In the step S9, the vectors of extracted signals s1 (1 for k=1) and s2 (2 for k=2) are combined in order to obtain the full-band reconstructed signals (by application for example of a synthetic filter band).

FIG. 8 shows the steps of a particular embodiment of the method according to the invention. More precisely, FIG. 8 shows steps of the method that can be implemented between the steps S4 and S7 of FIG. 7.

In the step S4, as described hereinabove, the decoding matrix B defined hereinabove is obtained. In the step S5 it is possible to carry out an inversion of this decoding matrix B (or equivalently, a determining of its pseudo-inverse) in order to obtain the corresponding mixing matrix A (step S51). In the case of source separation, the mixing matrix A can thus contain coefficients relative to respective positions of sound sources to be extracted. In the case of a restoration on speakers, the mixing matrix A can contain coefficients relative to the position of the speakers where on it is desired to restore the decoded signals. More precisely, the lines of the mixing matrix A correspond to the successive ambisonic channels (defining successively the orders m=0 to m=M, where M is the maximum ambisonic order available) and its columns correspond to the sources or to the speakers.

In the step S6, it is possible to reduce the dimensions of the mixing matrix A, in order to obtain sub-matrices A1, A2. This is a matrix reduction of which the number of lines corresponds to the numbers of ambisonic channels for each order. Typically, if the ambisonic signals are indeed encoded in the band from 100 to 1000 Hz, where the order m=1 is indeed respected (at least for the ambisonic microphone of FIG. 5), a sub-matrix A1 with N=4 lines associated with the order m=1 and with the frequency band 100-1000 Hz is already extracted from the matrix A. Then, if the ambisonic signals are indeed represented in the band from 1000 to 10,000 Hz, where the order m=2 is indeed respected, a matrix A2 with N=9 lines and associated with the order m=2 and with the frequency band 1000-10,000 Hz is then extracted from the matrix A and so on. The number of sub-matrices thus depends on the order of the ambisonic content x(t) of which the components are retained as valid in the step S31. Each sub-matrix then corresponds to a frequency band, and can thus contain a number of lines that correspond to the number of valid channels for this frequency band. More precisely, as shown in FIG. 8, for each sub-band, the number of corresponding valid channels is identified. For example, for a sub-band f1 selected for the order m=1 of the ambisonic content x(t), a matrix A1 comprising four lines (N1=(m+1)²) corresponding to the four ambisonic channels with order 1 is extracted, and the number of “sources” (sources to be extracted or speakers) in columns. As shown in FIG. 8, the four lines retained for the construction of the sub-matrix A1 are the coefficients of the global initial matrix A:

- C11, C12, C13,
- C21, C22, C23,
- C31, C32, C33, and
- C41, C42, C43.

Regarding the sub-matrix A2, these lines of the global matrix A can be used, as well as the following, up to the line:

- C91, C92, C93.

For the mixing matrix A2, corresponding to the order 2 of the ambisonic content x(t), and therefore to the sub-band f2, nine lines are therefore retained, corresponding to the nine channels of order 2, and the number of sources to be extracted in columns.

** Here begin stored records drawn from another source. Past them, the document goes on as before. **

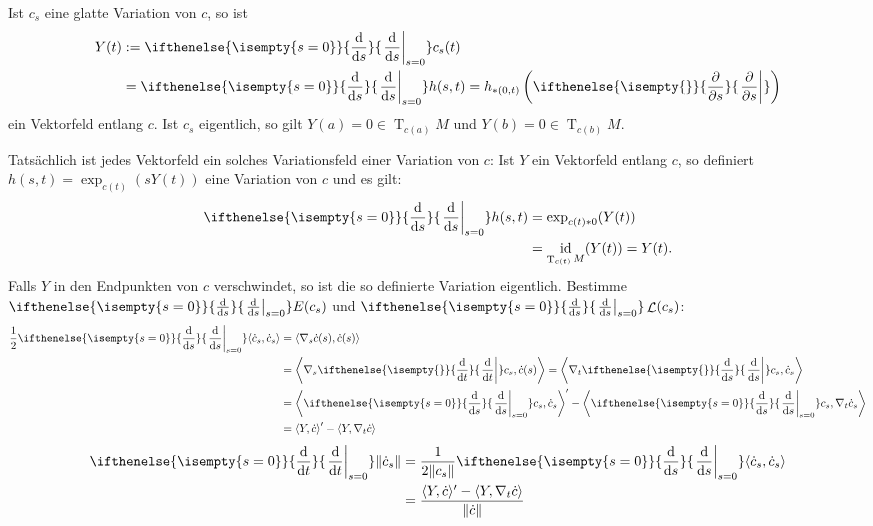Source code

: \documentclass[paper=A4, twoside, chapterprefix=true, bibliography=totoc, headsepline]{scrbook}
\DeclareMathOperator{\calL}{\mathcal{L}}
\DeclareMathOperator{\id}{id}       %
\DeclareMathOperator{\T}{T}         %
\newcommand{\dop}{\mathrm{d}}
\newcommand{\difffrac}[3][]{\ifthenelse{\isempty{#1}}{\frac{\dop #2}{\dop #3}}{\left. \frac{\dop #2}{\dop #3} \right|_{#1}}}
\newcommand{\pdifffrac}[3][]{\ifthenelse{\isempty{#1}}{\frac{\partial #2}{\partial #3}}{\left. \frac{\partial #2}{\partial #3} \right|_{#1}}}
\theoremstyle{plain}
\theoremstyle{nonumberplain}
\theoremstyle{empty}
\theoremstyle{break}
\begin{document}
Ist $c_s$ eine glatte Variation von $c$, so ist
\begin{align*}
  Y(t) &:= \difffrac[s=0]{}{s} c_s(t)\\
  &= \difffrac[s=0]{}{s} h(s,t) =
  h_{*(0,t)}\left(\pdifffrac{}{s}\right)
\end{align*}
ein Vektorfeld entlang $c$. Ist $c_s$ eigentlich, so gilt $Y(a) = 0
\in \T_{c(a)}M$ und $Y(b) = 0 \in \T_{c(b)}M$.
\begin{center}\end{center}
Tats\"achlich ist jedes Vektorfeld ein solches Variationsfeld einer Variation von $c$: Ist $Y$ ein Vektorfeld entlang $c$, so definiert $h(s,t) = \exp_{c(t)}(s Y(t))$ eine Variation von $c$ und es gilt:
\begin{align*}
  \difffrac[s=0]{}{s} h(s,t) &= \exp_{c(t)*0}(Y(t))\\
  &= \id_{\T_{c(t)}M}(Y(t)) = Y(t).
\end{align*}
Falls $Y$ in den Endpunkten von $c$ verschwindet, so ist die so definierte Variation eigentlich.
Bestimme $\difffrac[s=0]{}{s} E(c_s)$ und $\difffrac[s=0]{}{s}\calL(c_s)$:
\begin{align*}
  \frac{1}{2} \difffrac[s=0]{}{s} \langle \dot c_s, \dot c_s \rangle &= \langle \nabla_s \dot c(s), \dot c(s) \rangle\\
  &= \left\langle \nabla_s \difffrac{}{t} c_s, \dot c(s) \right\rangle = \left\langle \nabla_t \difffrac{}{s} c_s, \dot c_s \right\rangle \\
  &= \left\langle \difffrac[s=0]{}{s} c_s, \dot c_s \right\rangle' - \left\langle \difffrac[s=0]{}{s} c_s, \nabla_t \dot c_s \right\rangle \\
  &= \left\langle Y, \dot c \right\rangle' - \left\langle Y, \nabla_t \dot c \right\rangle\\
\end{align*}
\begin{align*}
  \difffrac[s=0]{}{t} \|\dot c_s\| &= \frac{1}{2 \|c_s\|} \difffrac[s=0]{}{s} \langle \dot c_s, \dot c_s \rangle\\
  &= \frac{\langle Y, \dot c \rangle' - \langle Y, \nabla_t \dot c
    \rangle}{\|\dot c\|}
\end{align*}
\end{document}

Each mixing sub-matrix thus obtained is of dimension N×Ntarget, with Ntarget the number of sources coming from the blind source separation or the number of speakers provided for a restitution.

In the case of a restitution on speakers, the number of speakers is preferably equal to or greater than the number of lines. For example, for the mixing matrix A1 of four lines, a set of four columns may only be retained. In the case of source separation, the number of columns can be less than or equal to the number of lines. For example, for the mixing matrix A1 of four lines, the columns can be suppressed and sources can be retained for example of which the signals are of greater energy and/or those which are the least correlated (sources that are the least “mixed” possible) and/or the signals that correspond to the direct field of the sources, or others.

In the step S71 an inversion of each mixing sub-matrix A1, A2 is carried out in order to respectively obtained the decoding sub-matrices B1, B2 presented hereinabove (step S7). Passing through the mixing matrix A makes it possible in particular to retain satisfactory energy levels of the ambisonic components linked to each order, despite the matrix reductions. In other terms, the steps S5 to S71 make it possible to “refine” the decoding of the ambisonic content x(t).

FIG. 9 is a block diagram of a processing algorithm corresponding to the embodiment shown in FIGS. 7 and 8. The same references of steps S1, S2, etc. have been included, in order to designate identical or similar steps and presented hereinabove in reference to FIGS. 7 and 8.

The word “channels” is used to refer to the ambisonic microphone sources and “sources” for the signals to be extracted (sources effectively to be extracted or the supply signals of the speakers). In the step S1, there is an ambisonic content x(t) of order M, comprising a plurality of recorded ambisonic channels N to be processed. Generally, the number of recorded ambisonic channels is equal to N=(M+1)². In the step S2, there is data relative to the ambisonic capture of the content x(t) (data relative to the ambisonic microphone MIC used, etc.).

Knowing the validity limits of the microphone encoding, a frequency band is determined for each ambisonic order. A filter bank allowing for a reconstruction is applied to the N ambisonic channels in the step S3, in order to give K sub-bands noted as xk. The sub-bands are selected to correspond to the different validity ranges of the microphone encoding.

In a particular embodiment in the step S4A shown as a solid line, a source separation matrix B developed according to the frequency filtered ambisonic components (top arrow coming onto rectangle S4A) is used. More particularly, a blind source separation method is applied in the sub-band containing the most valid channels, in order to obtain a separating matrix B of dimensions Ntarget×N, Ntarget being the number of sources obtained by the blind source separation in the selected frequency sub-band.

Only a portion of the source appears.